(Data section)
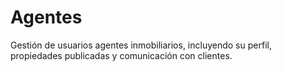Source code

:# Agentes

Gestión de usuarios agentes inmobiliarios, incluyendo su perfil, propiedades publicadas y comunicación con clientes.
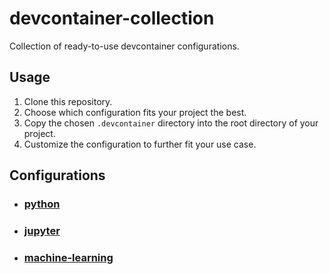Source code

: # devcontainer-collection
Collection of ready-to-use devcontainer configurations.

## Usage
1. Clone this repository.
2. Choose which configuration fits your project the best.
3. Copy the chosen `.devcontainer` directory into the root directory of your project.
4. Customize the configuration to further fit your use case.

## Configurations

* ### [python](https://github.com/DrKarambit/devcontainer-collection/tree/main/python/.devcontainer)
* ### [jupyter](https://github.com/DrKarambit/devcontainer-collection/tree/main/jupyter/.devcontainer)
* ### [machine-learning](https://github.com/DrKarambit/devcontainer-collection/tree/main/machine-learning/.devcontainer)
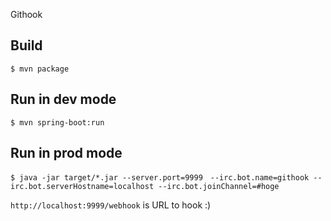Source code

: Githook

## Build

    $ mvn package

## Run in dev mode

    $ mvn spring-boot:run

## Run in prod mode

    $ java -jar target/*.jar --server.port=9999　--irc.bot.name=githook --irc.bot.serverHostname=localhost --irc.bot.joinChannel=#hoge

`http://localhost:9999/webhook` is URL to hook :)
(End Data section)
**Problem description**: Return the listing exactly as it appears, excluding any image.

**Written answer**:
Source code

:# Agentes

Gestión de usuarios agentes inmobiliarios, incluyendo su perfil, propiedades publicadas y comunicación con clientes.
Source code

: # devcontainer-collection
Collection of ready-to-use devcontainer configurations.

## Usage
1. Clone this repository.
2. Choose which configuration fits your project the best.
3. Copy the chosen `.devcontainer` directory into the root directory of your project.
4. Customize the configuration to further fit your use case.

## Configurations

* ### [python](https://github.com/DrKarambit/devcontainer-collection/tree/main/python/.devcontainer)
* ### [jupyter](https://github.com/DrKarambit/devcontainer-collection/tree/main/jupyter/.devcontainer)
* ### [machine-learning](https://github.com/DrKarambit/devcontainer-collection/tree/main/machine-learning/.devcontainer)
Source code

: Githook

## Build

    $ mvn package

## Run in dev mode

    $ mvn spring-boot:run

## Run in prod mode

    $ java -jar target/*.jar --server.port=9999　--irc.bot.name=githook --irc.bot.serverHostname=localhost --irc.bot.joinChannel=#hoge

`http://localhost:9999/webhook` is URL to hook :)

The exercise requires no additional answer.